Pictures stay out. Extract the lines below from the first one through the line with "N.B.: I am yet", both included.

[Stored records]
★ ★ ★

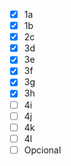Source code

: - [x] 1a
- [x] 1b
- [x] 2c
- [x] 3d
- [x] 3e
- [x] 3f
- [x] 3g
- [x] 3h
- [ ] 4i
- [ ] 4j
- [ ] 4k
- [ ] 4l
- [ ] Opcional
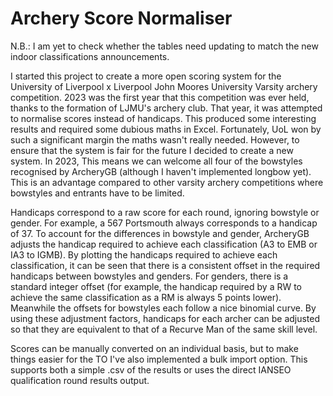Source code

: # Archery Score Normaliser

N.B.: I am yet to check whether the tables need updating to match the new indoor classifications announcements.

I started this project to create a more open scoring system for the University of Liverpool x Liverpool John Moores University Varsity archery competition. 2023 was the first year that this competition was ever held, thanks to the formation of LJMU's archery club. That year, it was attempted to normalise scores instead of handicaps. This produced some interesting results and required some dubious maths in Excel. Fortunately, UoL won by such a significant margin the maths wasn't really needed. However, to ensure that the system is fair for the future I decided to create a new system. In 2023, This means we can welcome all four of the bowstyles recognised by ArcheryGB (although I haven't implemented longbow yet). This is an advantage compared to other varsity archery competitions where bowstyles and entrants have to be limited.

Handicaps correspond to a raw score for each round, ignoring bowstyle or gender. For example, a 567 Portsmouth always corresponds to a handicap of 37. To account for the differences in bowstyle and gender, ArcheryGB adjusts the handicap required to achieve each classification (A3 to EMB or IA3 to IGMB). By plotting the handicaps required to achieve each classification, it can be seen that there is a consistent offset in the required handicaps between bowstyles and genders. For genders, there is a standard integer offset (for example, the handicap required by a RW to achieve the same classification as a RM is always 5 points lower). Meanwhile the offsets for bowstyles each follow a nice binomial curve. By using these adjustment factors, handicaps for each archer can be adjusted so that they are equivalent to that of a Recurve Man of the same skill level.

Scores can be manually converted on an individual basis, but to make things easier for the TO I've also implemented a bulk import option. This supports both a simple .csv of the results or uses the direct IANSEO qualification round results output.

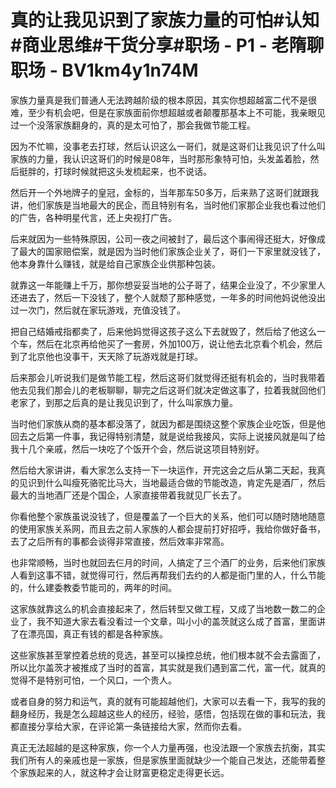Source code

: # 真的让我见识到了家族力量的可怕#认知#商业思维#干货分享#职场 - P1 - 老隋聊职场 - BV1km4y1n74M

家族力量真是我们普通人无法跨越阶级的根本原因，其实你想超越富二代不是很难，至少有机会吧，但是在家族面前你想超越或者颠覆那基本上不可能，我亲眼见过一个没落家族翻身的，真的是太可怕了，那会我做节能工程。

因为不忙嘛，没事老去打球，然后认识这么一哥们，就是这哥们让我见识了什么叫家族的力量，我认识这哥们的时候是08年，当时那形象特可怕，头发盖着脸，然后挺胖的，打球时候就把这头发梳起来，也不说话。

然后开一个外地牌子的皇冠，金标的，当年那车50多万，后来熟了这哥们就跟我讲，他们家族是当地最大的民企，而且特别有名，当时他们家那企业我也看过他们的广告，各种明星代言，还上央视打广告。

后来就因为一些特殊原因，公司一夜之间被封了，最后这个事闹得还挺大，好像成了最大的国家赔偿案，就是因为当时他们家族企业关了，哥们一下家里就没钱了，他本身靠什么赚钱，就是给自己家族企业供那种包装。

就靠这一年能赚上千万，那你想妥妥当地的公子哥了，结果企业没了，不少家里人还进去了，然后一下没钱了，整个人就颓了那种感觉，一年多的时间他妈说他没出过一次门，然后就在家玩游戏，充值没钱了。

把自己结婚戒指都卖了，后来他妈觉得这孩子这么下去就毁了，然后给了他这么一个车，然后在北京再给他买了一套房，外加100万，说让他去北京看个机会，然后到了北京他也没事干，天天除了玩游戏就是打球。

后来那会儿听说我们是做节能工程，然后这哥们就觉得还挺有机会的，当时我带着他去见我们那会儿的老板聊聊，聊完之后这哥们就决定做这事了，拉着我就回他们老家了，到那之后真的是让我见识到了，什么叫家族力量。

当时他们家族从商的基本都没落了，就因为都是围绕这整个家族企业吃饭，但是他回去之后第一件事，我记得特别清楚，就是说给我接风，实际上说接风就是叫了给我十几个亲戚，然后一块吃了个饭开个会，然后说这项目特别好。

然后给大家讲讲，看大家怎么支持一下一块运作，开完这会之后从第二天起，我真的见识到什么叫瘦死骆驼比马大，当地最适合做的节能改造，肯定先是酒厂，然后最大的当地酒厂还是个国企，人家直接带着我就见厂长去了。

你看他整个家族虽说没钱了，但是覆盖了一个巨大的关系，他们可以随时随地随意的使用家族关系网，而且去之前人家族的人都会提前打好招呼，我给你做好备书，去了之后所有的事都会谈得非常直接，然后效率非常高。

也非常顺畅，当时也就回去仨月的时间，人搞定了三个酒厂的业务，后来他们家族人看到这事不错，就觉得可行，然后再帮我们去约的人都是衙门里的人，什么节能的，什么建委教委节能司的，两年的时间。

这家族就靠这么的机会直接起来了，然后转型又做工程，又成了当地数一数二的企业了，我不知道大家去看没看过一个文章，叫小小的盖茨就这么成了首富，里面讲了在漂亮国，真正有钱的都是各种家族。

这些家族甚至掌控着总统的竞选，甚至可以操控总统，他们根本就不会去露面了，所以比尔盖茨才被推成了当时的首富，其实就是我们遇到富二代，富一代，就真的觉得不是特别可怕，一个风口，一个贵人。

或者自身的努力和运气，真的就有可能超越他们，大家可以去看一下，我写的我的翻身经历，我是怎么超越这些人的经历，经验，感悟，包括现在做的事和玩法，我都直接分享给大家，在评论第一条链接给大家，然而你去看。

真正无法超越的是这种家族，你一个人力量再强，也没法跟一个家族去抗衡，其实我们所有人的亲戚也是一家族，但是家族里面就缺少一个能自己发达，还能带着整个家族起来的人，就这种才会让财富更稳定走得更长远。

★ ★ ★

**Reply to the exercise**
Source code

: - [x] 1a
- [x] 1b
- [x] 2c
- [x] 3d
- [x] 3e
- [x] 3f
- [x] 3g
- [x] 3h
- [ ] 4i
- [ ] 4j
- [ ] 4k
- [ ] 4l
- [ ] Opcional
Source code

: # Archery Score Normaliser

N.B.: I am yet to check whether the tables need updating to match the new indoor classifications announcements.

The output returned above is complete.